BEGIN Supplied entries
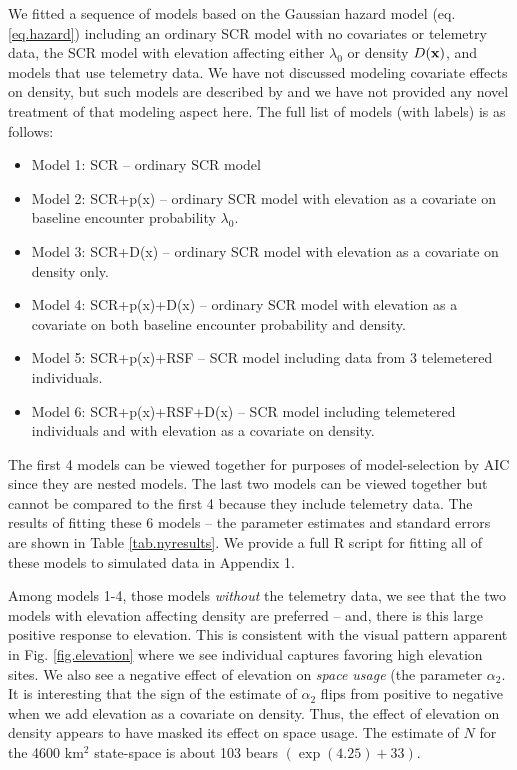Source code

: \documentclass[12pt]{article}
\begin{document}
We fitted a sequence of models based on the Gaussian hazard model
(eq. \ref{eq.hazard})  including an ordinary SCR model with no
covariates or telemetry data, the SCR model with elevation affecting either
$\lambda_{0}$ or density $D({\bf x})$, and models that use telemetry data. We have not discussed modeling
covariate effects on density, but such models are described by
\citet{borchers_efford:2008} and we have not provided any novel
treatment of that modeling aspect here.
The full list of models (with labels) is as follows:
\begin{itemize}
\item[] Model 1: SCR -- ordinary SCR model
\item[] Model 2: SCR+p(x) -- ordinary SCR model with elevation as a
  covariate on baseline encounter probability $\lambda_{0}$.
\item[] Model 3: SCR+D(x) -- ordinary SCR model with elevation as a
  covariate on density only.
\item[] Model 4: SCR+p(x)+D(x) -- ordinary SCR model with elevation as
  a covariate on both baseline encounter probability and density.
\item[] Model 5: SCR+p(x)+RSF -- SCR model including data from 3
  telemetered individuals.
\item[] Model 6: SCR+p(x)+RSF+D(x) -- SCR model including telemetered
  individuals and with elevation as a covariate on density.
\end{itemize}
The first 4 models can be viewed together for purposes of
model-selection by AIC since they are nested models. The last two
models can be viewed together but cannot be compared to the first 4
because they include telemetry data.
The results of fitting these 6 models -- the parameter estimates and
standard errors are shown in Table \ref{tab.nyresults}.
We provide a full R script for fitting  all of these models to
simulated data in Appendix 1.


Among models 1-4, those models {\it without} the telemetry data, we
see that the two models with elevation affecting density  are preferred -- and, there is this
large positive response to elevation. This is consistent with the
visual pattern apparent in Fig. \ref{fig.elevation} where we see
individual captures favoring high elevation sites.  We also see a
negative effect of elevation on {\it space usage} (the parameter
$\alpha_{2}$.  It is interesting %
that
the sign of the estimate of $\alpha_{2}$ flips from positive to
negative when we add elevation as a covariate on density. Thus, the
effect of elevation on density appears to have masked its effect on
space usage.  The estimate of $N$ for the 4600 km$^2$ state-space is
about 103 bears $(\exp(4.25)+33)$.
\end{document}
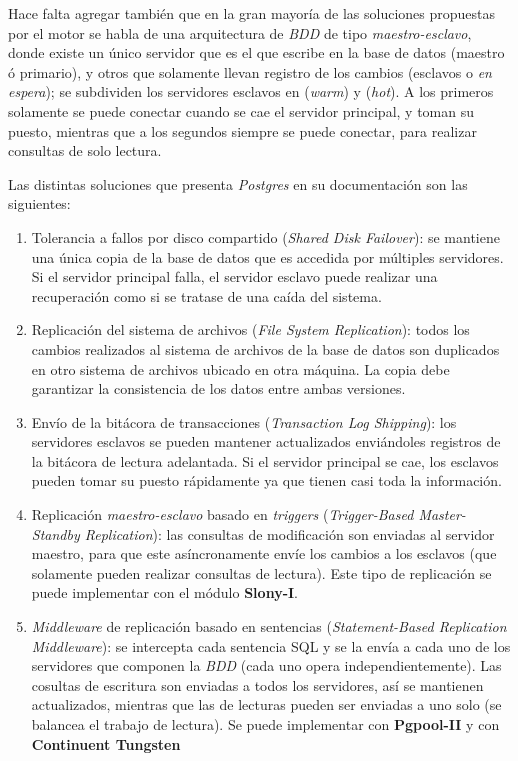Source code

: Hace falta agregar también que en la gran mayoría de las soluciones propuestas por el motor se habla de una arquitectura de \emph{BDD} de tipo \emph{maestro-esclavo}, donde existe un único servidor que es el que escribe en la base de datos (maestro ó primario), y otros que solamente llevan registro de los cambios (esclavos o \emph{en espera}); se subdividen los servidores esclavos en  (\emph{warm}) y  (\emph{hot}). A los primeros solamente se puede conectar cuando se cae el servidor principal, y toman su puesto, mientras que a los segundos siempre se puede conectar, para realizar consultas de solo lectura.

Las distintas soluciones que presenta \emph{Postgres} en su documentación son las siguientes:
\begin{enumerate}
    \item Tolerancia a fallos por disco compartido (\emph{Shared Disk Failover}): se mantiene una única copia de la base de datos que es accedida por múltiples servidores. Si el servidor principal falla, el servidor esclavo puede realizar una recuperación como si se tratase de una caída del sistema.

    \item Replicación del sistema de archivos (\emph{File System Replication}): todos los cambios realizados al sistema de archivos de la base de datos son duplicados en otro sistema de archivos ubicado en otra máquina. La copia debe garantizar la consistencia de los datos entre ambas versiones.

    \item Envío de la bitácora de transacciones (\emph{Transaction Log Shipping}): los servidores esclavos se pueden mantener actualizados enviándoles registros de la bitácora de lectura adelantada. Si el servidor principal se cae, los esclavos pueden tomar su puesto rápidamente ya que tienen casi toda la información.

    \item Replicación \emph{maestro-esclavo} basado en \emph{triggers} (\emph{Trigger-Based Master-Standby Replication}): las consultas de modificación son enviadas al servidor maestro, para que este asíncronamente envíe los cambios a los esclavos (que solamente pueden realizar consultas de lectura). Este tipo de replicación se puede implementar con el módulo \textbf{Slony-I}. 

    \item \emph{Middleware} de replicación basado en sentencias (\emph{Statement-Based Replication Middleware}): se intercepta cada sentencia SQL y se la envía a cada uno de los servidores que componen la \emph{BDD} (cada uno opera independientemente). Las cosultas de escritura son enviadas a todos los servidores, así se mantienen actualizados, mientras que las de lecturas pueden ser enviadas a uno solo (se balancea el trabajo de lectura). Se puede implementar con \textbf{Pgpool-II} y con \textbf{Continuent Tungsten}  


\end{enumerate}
END Supplied entries
[Work to be completed] Copy each line of the records that has "encounter" in it.

[Result of this task]
  covariate on baseline encounter probability $\lambda_{0}$.
  a covariate on both baseline encounter probability and density.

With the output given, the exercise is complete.